Pick out all lines with the word "primary" from the records that follow.

Dataset entries
____
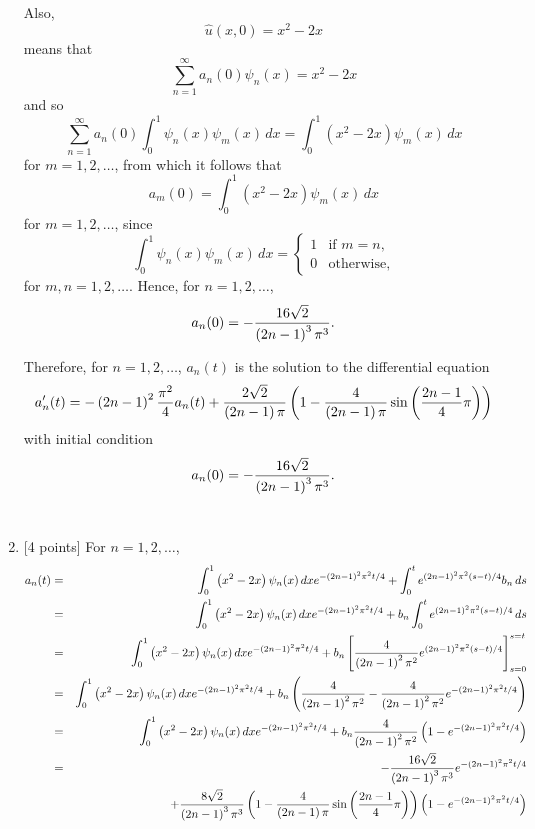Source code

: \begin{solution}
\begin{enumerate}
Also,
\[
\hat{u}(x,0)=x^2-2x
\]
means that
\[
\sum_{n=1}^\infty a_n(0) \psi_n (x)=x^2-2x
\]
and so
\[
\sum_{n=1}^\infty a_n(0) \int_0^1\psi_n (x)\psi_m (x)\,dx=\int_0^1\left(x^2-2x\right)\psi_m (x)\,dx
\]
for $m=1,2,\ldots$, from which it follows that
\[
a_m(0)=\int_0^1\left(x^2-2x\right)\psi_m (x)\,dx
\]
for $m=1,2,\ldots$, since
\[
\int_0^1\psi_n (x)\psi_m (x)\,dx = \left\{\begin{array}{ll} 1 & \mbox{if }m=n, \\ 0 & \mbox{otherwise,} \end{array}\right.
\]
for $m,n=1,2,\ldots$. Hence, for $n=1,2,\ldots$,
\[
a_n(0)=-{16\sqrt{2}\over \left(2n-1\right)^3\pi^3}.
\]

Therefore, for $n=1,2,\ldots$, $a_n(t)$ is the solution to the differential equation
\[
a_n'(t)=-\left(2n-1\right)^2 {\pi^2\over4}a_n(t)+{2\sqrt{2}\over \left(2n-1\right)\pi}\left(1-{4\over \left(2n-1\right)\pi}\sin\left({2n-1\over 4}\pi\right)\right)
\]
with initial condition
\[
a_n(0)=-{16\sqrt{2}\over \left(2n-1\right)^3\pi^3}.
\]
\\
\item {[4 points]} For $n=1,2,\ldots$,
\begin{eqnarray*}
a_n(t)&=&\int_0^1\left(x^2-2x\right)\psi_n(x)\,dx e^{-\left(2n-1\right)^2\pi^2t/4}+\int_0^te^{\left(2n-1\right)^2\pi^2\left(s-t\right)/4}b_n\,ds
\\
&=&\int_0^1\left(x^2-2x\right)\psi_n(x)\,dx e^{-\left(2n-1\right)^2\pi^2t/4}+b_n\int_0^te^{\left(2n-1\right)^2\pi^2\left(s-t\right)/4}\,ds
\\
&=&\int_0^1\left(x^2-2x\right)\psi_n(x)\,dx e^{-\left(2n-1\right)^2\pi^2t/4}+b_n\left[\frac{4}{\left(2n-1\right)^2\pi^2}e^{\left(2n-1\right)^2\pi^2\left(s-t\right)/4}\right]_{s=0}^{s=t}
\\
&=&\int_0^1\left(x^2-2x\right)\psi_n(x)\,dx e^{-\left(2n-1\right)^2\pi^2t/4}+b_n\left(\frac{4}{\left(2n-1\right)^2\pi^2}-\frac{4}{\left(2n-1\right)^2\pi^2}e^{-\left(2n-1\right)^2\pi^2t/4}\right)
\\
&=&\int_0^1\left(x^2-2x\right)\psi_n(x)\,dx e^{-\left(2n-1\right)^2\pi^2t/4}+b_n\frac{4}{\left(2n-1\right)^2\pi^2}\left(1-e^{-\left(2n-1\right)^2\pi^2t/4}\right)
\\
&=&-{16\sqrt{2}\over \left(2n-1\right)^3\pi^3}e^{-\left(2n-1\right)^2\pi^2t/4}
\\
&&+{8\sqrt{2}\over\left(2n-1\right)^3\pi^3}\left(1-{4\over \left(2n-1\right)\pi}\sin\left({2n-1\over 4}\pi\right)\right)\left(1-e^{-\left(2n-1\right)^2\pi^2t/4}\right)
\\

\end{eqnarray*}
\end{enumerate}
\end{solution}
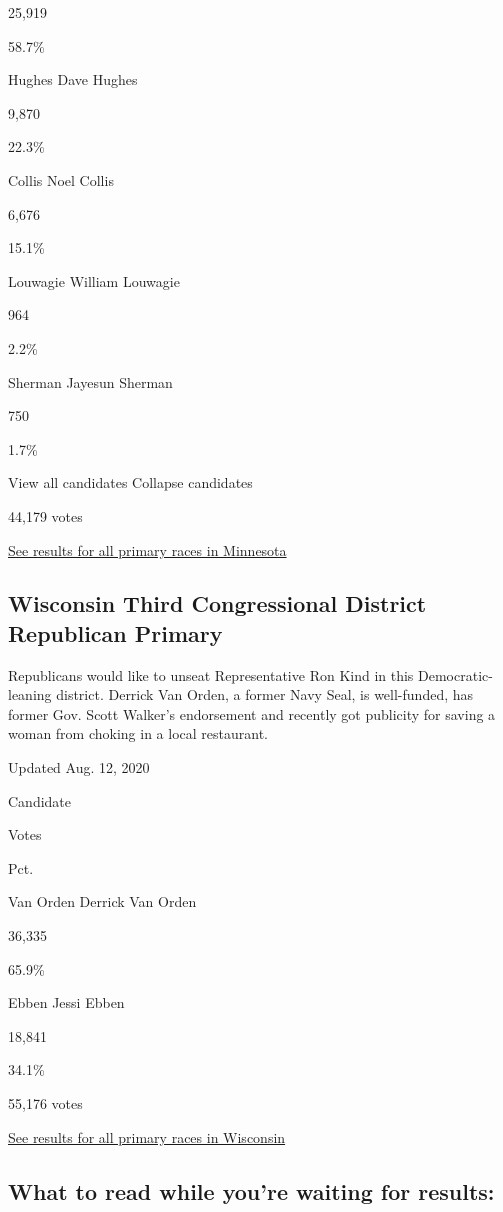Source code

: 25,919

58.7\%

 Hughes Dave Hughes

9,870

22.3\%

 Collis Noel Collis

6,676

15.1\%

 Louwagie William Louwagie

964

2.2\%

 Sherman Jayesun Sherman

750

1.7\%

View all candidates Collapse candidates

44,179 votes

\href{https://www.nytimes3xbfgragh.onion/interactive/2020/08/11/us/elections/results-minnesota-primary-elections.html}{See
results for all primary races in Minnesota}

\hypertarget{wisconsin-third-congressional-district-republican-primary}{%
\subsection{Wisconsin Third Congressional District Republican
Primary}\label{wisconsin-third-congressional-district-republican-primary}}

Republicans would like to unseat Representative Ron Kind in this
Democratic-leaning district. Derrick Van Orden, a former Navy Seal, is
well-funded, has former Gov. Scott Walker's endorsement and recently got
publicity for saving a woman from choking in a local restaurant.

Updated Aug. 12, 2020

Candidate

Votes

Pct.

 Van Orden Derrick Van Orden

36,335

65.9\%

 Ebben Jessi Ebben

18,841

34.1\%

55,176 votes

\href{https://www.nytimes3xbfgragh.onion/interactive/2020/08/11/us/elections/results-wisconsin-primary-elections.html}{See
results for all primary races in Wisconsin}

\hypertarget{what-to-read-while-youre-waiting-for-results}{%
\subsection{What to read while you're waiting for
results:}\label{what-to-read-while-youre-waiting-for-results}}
____
#### [Output for this task]
\href{https://www.nytimes3xbfgragh.onion/interactive/2020/08/11/us/elections/results-minnesota-primary-elections.html}{See
results for all primary races in Minnesota}
\hypertarget{wisconsin-third-congressional-district-republican-primary}{%
Primary}\label{wisconsin-third-congressional-district-republican-primary}}
\href{https://www.nytimes3xbfgragh.onion/interactive/2020/08/11/us/elections/results-wisconsin-primary-elections.html}{See
results for all primary races in Wisconsin}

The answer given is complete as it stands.